# Records for this task
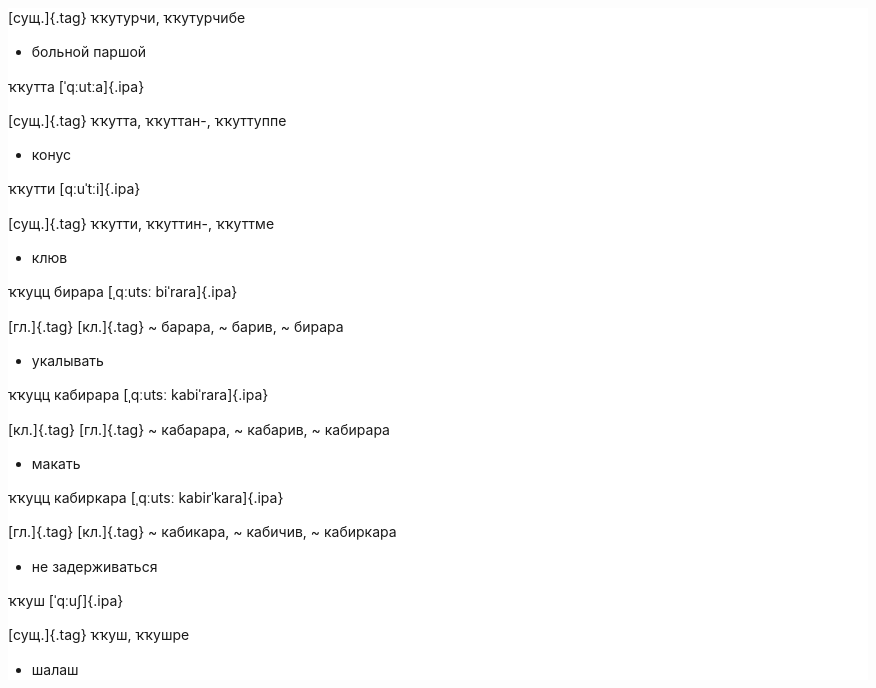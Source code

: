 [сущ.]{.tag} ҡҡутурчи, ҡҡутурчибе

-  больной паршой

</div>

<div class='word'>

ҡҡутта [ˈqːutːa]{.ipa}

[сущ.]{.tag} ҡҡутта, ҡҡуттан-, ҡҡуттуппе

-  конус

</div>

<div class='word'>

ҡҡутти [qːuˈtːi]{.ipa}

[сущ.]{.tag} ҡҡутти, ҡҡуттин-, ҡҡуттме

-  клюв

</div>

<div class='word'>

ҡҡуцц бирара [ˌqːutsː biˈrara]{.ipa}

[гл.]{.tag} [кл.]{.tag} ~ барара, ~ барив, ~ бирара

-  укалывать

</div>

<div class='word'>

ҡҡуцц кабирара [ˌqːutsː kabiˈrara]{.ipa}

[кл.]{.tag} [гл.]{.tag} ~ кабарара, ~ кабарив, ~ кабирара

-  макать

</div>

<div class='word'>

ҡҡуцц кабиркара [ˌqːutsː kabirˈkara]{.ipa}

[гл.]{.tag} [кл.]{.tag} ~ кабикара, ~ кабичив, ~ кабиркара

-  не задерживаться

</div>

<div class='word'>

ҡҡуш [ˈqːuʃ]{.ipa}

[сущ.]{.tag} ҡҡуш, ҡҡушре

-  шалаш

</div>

# Exercise aim
Please retype the material above exactly, and omit its images.

# Your response
Source code

: [сущ.]{.tag} ҡҡутурчи, ҡҡутурчибе

-  больной паршой

</div>

<div class='word'>

ҡҡутта [ˈqːutːa]{.ipa}

[сущ.]{.tag} ҡҡутта, ҡҡуттан-, ҡҡуттуппе

-  конус

</div>

<div class='word'>

ҡҡутти [qːuˈtːi]{.ipa}

[сущ.]{.tag} ҡҡутти, ҡҡуттин-, ҡҡуттме

-  клюв

</div>

<div class='word'>

ҡҡуцц бирара [ˌqːutsː biˈrara]{.ipa}

[гл.]{.tag} [кл.]{.tag} ~ барара, ~ барив, ~ бирара

-  укалывать

</div>

<div class='word'>

ҡҡуцц кабирара [ˌqːutsː kabiˈrara]{.ipa}

[кл.]{.tag} [гл.]{.tag} ~ кабарара, ~ кабарив, ~ кабирара

-  макать

</div>

<div class='word'>

ҡҡуцц кабиркара [ˌqːutsː kabirˈkara]{.ipa}

[гл.]{.tag} [кл.]{.tag} ~ кабикара, ~ кабичив, ~ кабиркара

-  не задерживаться

</div>

<div class='word'>

ҡҡуш [ˈqːuʃ]{.ipa}

[сущ.]{.tag} ҡҡуш, ҡҡушре

-  шалаш

</div>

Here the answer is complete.